United States Attorney for the Eastern District of Pennsylvania
- In office November 15, 1993 – March 31, 2001
- President: Bill Clinton George W. Bush
- Preceded by: Michael Baylson
- Succeeded by: Pat Meehan

Judge of the Philadelphia Court of Common Pleas
- In office 1988 – November 14, 1993

Personal details
- Political party: Democratic

= Michael R. Stiles =

Michael R. Stiles is an American attorney, judge and civic activist who served as the United States Attorney for the Eastern District of Pennsylvania from 1993 to 2001.

==Biography==
A Philadelphia native, Stiles received an undergraduate degree from the University of Pennsylvania, then studied law at Villanova University School of Law.
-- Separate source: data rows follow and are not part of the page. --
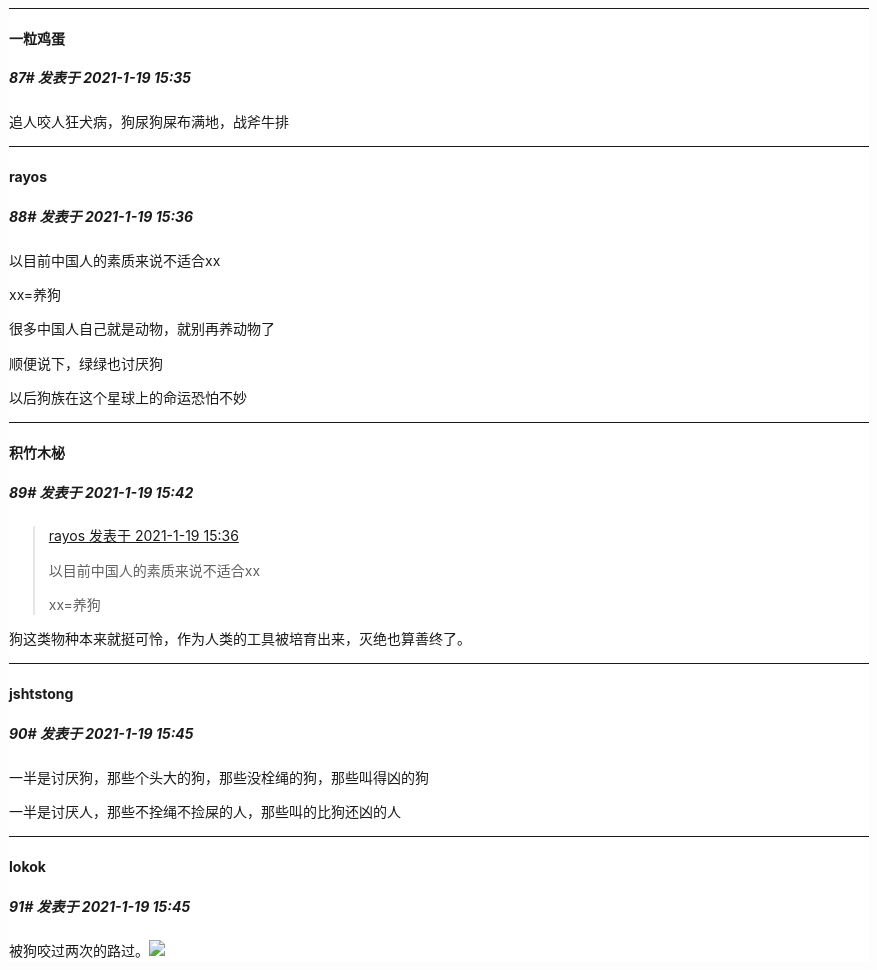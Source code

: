 -----

####  一粒鸡蛋  
##### 87#       发表于 2021-1-19 15:35


追人咬人狂犬病，狗尿狗屎布满地，战斧牛排


-----

####  rayos  
##### 88#       发表于 2021-1-19 15:36


以目前中国人的素质来说不适合xx

xx=养狗


很多中国人自己就是动物，就别再养动物了


顺便说下，绿绿也讨厌狗

以后狗族在这个星球上的命运恐怕不妙


-----

####  积竹木柲  
##### 89#       发表于 2021-1-19 15:42


<blockquote><a href="httphttps://bbs.saraba1st.com/2b/forum.php?mod=redirect&amp;goto=findpost&amp;pid=50083408&amp;ptid=1983591" target="_blank">rayos 发表于 2021-1-19 15:36</a>

以目前中国人的素质来说不适合xx

xx=养狗</blockquote>
狗这类物种本来就挺可怜，作为人类的工具被培育出来，灭绝也算善终了。


-----

####  jshtstong  
##### 90#       发表于 2021-1-19 15:45


一半是讨厌狗，那些个头大的狗，那些没栓绳的狗，那些叫得凶的狗

一半是讨厌人，那些不拴绳不捡屎的人，那些叫的比狗还凶的人


-----

####  lokok  
##### 91#       发表于 2021-1-19 15:45


被狗咬过两次的路过。<img src="https://static.saraba1st.com/image/smiley/face2017/001.png" referrerpolicy="no-referrer">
After admission to the Pennsylvania bar, he worked as a prosecutor in Philadelphia for twelve years, under Philadelphia District Attorneys Arlen Spector, F. Emmett Fitzpatrick and Edward Rendell, rising to become the First Assistant in 1982 and 1983. Stiles then won election and re-election to the Court of Common Pleas, where he handled jury as well as bench trials, and from 1998 until his appointment as U.S. Attorney handled exclusively homicide cases, as well as assigned homicide cases to other capable jurists as the Homicide Calendar Judge.
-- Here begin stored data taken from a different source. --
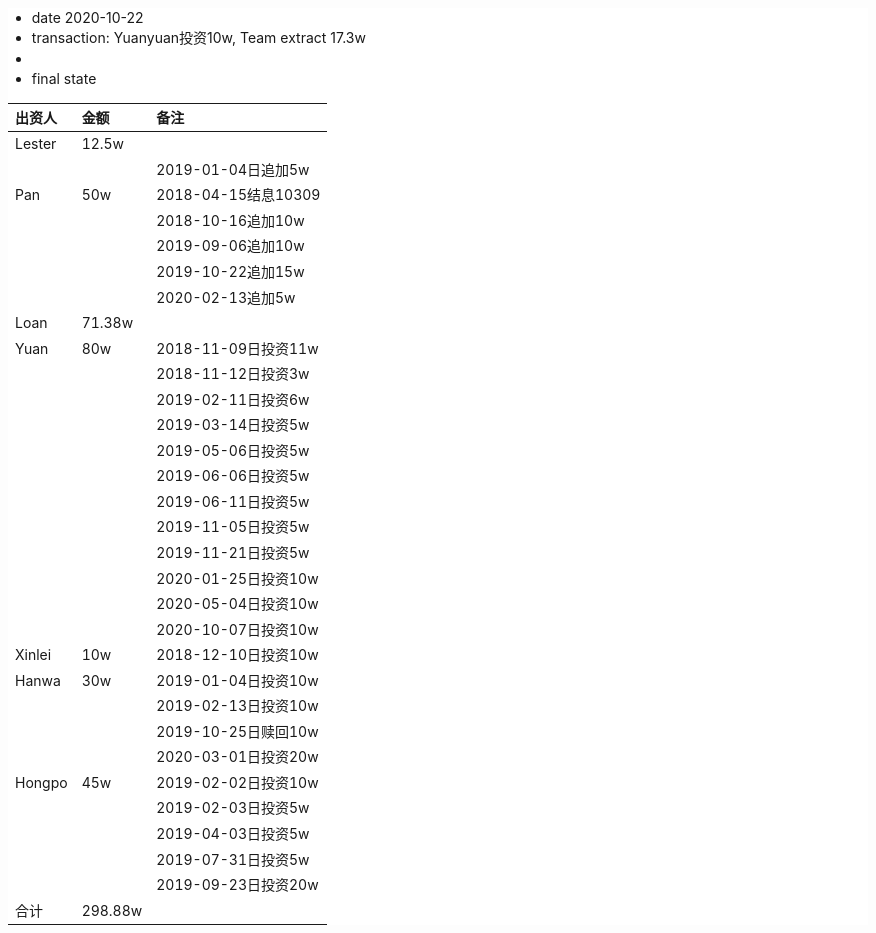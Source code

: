 * date
2020-10-22
* transaction: Yuanyuan投资10w, Team extract 17.3w
*
* final state

|出资人       | 金额     | 备注                    |
|:------------|:---------|:----------------------- |
|Lester       | 12.5w    |                         |
|             |          |2019-01-04日追加5w       |
|Pan          | 50w      |2018-04-15结息10309      |
|             |          |2018-10-16追加10w        |
|             |          |2019-09-06追加10w        |
|             |          |2019-10-22追加15w        |
|             |          |2020-02-13追加5w         |
|Loan         | 71.38w   |                         |
|Yuan         | 80w      |2018-11-09日投资11w      |
|             |          |2018-11-12日投资3w       |
|             |          |2019-02-11日投资6w       |
|             |          |2019-03-14日投资5w       |
|             |          |2019-05-06日投资5w       |
|             |          |2019-06-06日投资5w       |
|             |          |2019-06-11日投资5w       |
|             |          |2019-11-05日投资5w       |
|             |          |2019-11-21日投资5w       |
|             |          |2020-01-25日投资10w      |
|             |          |2020-05-04日投资10w      |
|             |          |2020-10-07日投资10w      |
|Xinlei       | 10w      |2018-12-10日投资10w      |
|Hanwa        | 30w      |2019-01-04日投资10w      |
|             |          |2019-02-13日投资10w      |
|             |          |2019-10-25日赎回10w      |
|             |          |2020-03-01日投资20w      |
|Hongpo       | 45w      |2019-02-02日投资10w      |
|             |          |2019-02-03日投资5w       |
|             |          |2019-04-03日投资5w       |
|             |          |2019-07-31日投资5w       |
|             |          |2019-09-23日投资20w      |
|合计         | 298.88w  |                         |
In April 2001 he accepted a position as Vice President for Administration and Operations with the Philadelphia Phillies, rising to the title of Executive Vice President before retiring in January 2017. Stiles oversaw the team's rebuilding and move to Citizens Bank Park in 2005. In 2008 the team won the World Series, which some considered overcoming the Curse of Billy Penn for Philadelphia sports teams.

Stiles is currently on the board of the Committee of Seventy, an independent, nonpartisan organization dedicated to civic improvement and election integrity in Philadelphia.